Advanced Configuration and Monitoring
Configuring Flink Properties
You can configure Flink properties using ConfigMaps in Kubernetes. Create a ConfigMap with the desired Flink configuration and mount it as a volume in the JobManager and TaskManager pods.
Create a file named flink-configmap.yaml
with the following content:
apiVersion: v1
kind: ConfigMap
metadata:
name: flink-config
namespace: flink
data:
flink-conf.yaml: |
jobmanager.rpc.address: flink-jobmanager
taskmanager.numberOfTaskSlots: 2
state.backend: filesystem
state.checkpoints.dir: s3://your-bucket/checkpoints/
state.savepoints.dir: s3://your-bucket/savepoints/
Code language: YAML (yaml)
Apply the ConfigMap:
kubectl apply -f flink-configmap.yaml
Code language: YAML (yaml)
Update the JobManager and TaskManager deployments to mount the ConfigMap:
spec:
containers:
- name: jobmanager
image: flink:latest
volumeMounts:
- name: flink-config-volume
mountPath: /opt/flink/conf
volumes:
- name: flink-config-volume
configMap:
name: flink-config
Code language: YAML (yaml)
Apply the updated deployments:
kubectl apply -f jobmanager-deployment.yaml
kubectl apply -f taskmanager-deployment.yaml
Code language: Bash (bash)
Monitoring Flink with Prometheus and Grafana
Monitoring is essential for managing a Flink cluster in production. You can use Prometheus and Grafana for monitoring Flink metrics.
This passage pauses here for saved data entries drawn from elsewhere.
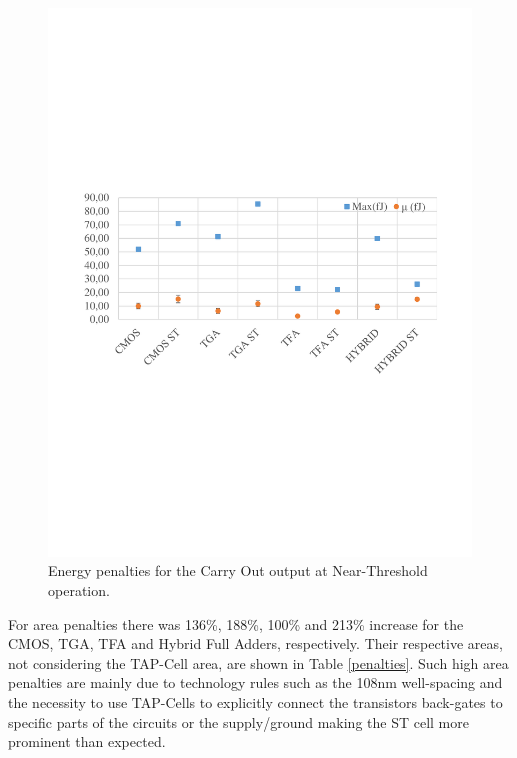 \documentclass[ecp,tc, english]{iiufrgs}
\begin{document}
\begin{figure}[H]
\centering
\includegraphics[width=\textwidth, trim={0 9cm 0 9cm},clip]{energyNTCarryOut.pdf}
\caption{Energy penalties for the Carry Out output at Near-Threshold operation.}
\label{fig:energyNTCO}
\end{figure}

For area penalties there was 136\%, 188\%, 100\% and 213\% increase for the CMOS, TGA, TFA and Hybrid Full Adders, respectively. Their respective areas, not considering the TAP-Cell area, are shown in Table \ref{penalties}. Such high area penalties are mainly due to technology rules such as the 108nm well-spacing and the necessity to use TAP-Cells to explicitly connect the transistors back-gates to specific parts of the circuits or the supply/ground making the ST cell more prominent than expected.
\end{document}
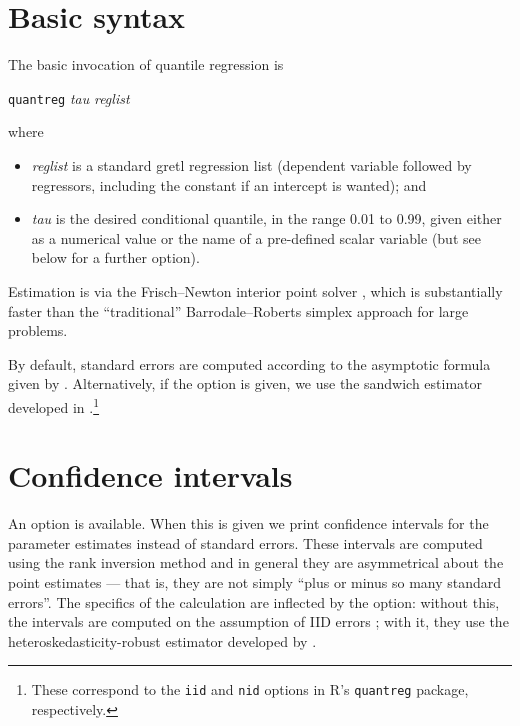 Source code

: \section{Basic syntax}

The basic invocation of quantile regression is

\vspace{1em}
\noindent
\qquad \texttt{quantreg} \textsl{tau} \textsl{reglist}
\vspace{1em}

where

\begin{itemize}
\item \textsl{reglist} is a standard \textsf{gretl} regression list
  (dependent variable followed by regressors, including the constant
  if an intercept is wanted); and
\item \textsl{tau} is the desired conditional quantile, in the range
  0.01 to 0.99, given either as a numerical value or the name of a
  pre-defined scalar variable (but see below for a further option).
\end{itemize}

Estimation is via the Frisch--Newton interior point solver
\citep{portnoy97}, which is substantially faster than the
``traditional'' Barrodale--Roberts \citeyearpar{barrodale74} simplex
approach for large problems.

By default, standard errors are computed according to the asymptotic
formula given by \cite{koenker-bassett78}.  Alternatively, if the
 option is given, we use the sandwich estimator
developed in \cite{koenker-zhao94}.\footnote{These correspond to the
  \texttt{iid} and \texttt{nid} options in \textsf{R}'s
  \texttt{quantreg} package, respectively.}

\section{Confidence intervals}

An option  is available.  When this is given we
print confidence intervals for the parameter estimates instead of
standard errors.  These intervals are computed using the rank
inversion method and in general they are asymmetrical about the point
estimates --- that is, they are not simply ``plus or minus so many
standard errors''.  The specifics of the calculation are inflected by
the  option: without this, the intervals are computed
on the assumption of IID errors \citep{koenker94}; with it, they use
the heteroskedasticity-robust estimator developed by
\cite{koenker-machado99}.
Deploy Prometheus and Grafana
You can deploy Prometheus and Grafana using Helm charts:
helm repo add prometheus-community https://prometheus-community.github.io/helm-charts
helm repo add grafana https://grafana.github.io/helm-charts
helm repo update
# Deploy Prometheus
helm install prometheus prometheus-community/prometheus
# Deploy Grafana
helm install grafana grafana/grafana
Code language: Bash (bash)
Configure Flink for Prometheus
Update the Flink configuration to enable Prometheus metrics:
data:
flink-conf.yaml: |
metrics.reporter.prom.class: org.apache.flink.metrics.prometheus.PrometheusReporter
metrics.reporter.prom.port: 9250
Code language: YAML (yaml)
Apply the ConfigMap and restart the JobManager and TaskManager pods.
Create Prometheus Scrape Config
Add a scrape configuration for Flink in Prometheus:
scrape_configs:
- job_name: 'flink'
static_configs:
- targets: ['<jobmanager-pod-ip>:9250', '<taskmanager-pod-ip>:9250']
Code language: YAML (yaml)
Replace <jobmanager-pod-ip>
and <taskmanager-pod-ip>
with the actual IP addresses of the JobManager and TaskManager pods.
Import Grafana Dashboard
Import a Flink dashboard into Grafana to visualize the metrics. You can find pre-built dashboards on the Grafana website or create your own.
Conclusion
In this tutorial, we have covered the complete process of deploying Apache Flink on Kubernetes for real-time data processing. We discussed setting up a Kubernetes cluster, deploying Flink components, running a Flink job, scaling the cluster, configuring Flink properties, and monitoring the Flink cluster using Prometheus and Grafana. By following this guide, you should be able to leverage the power of Kubernetes to manage and scale your Apache Flink applications effectively.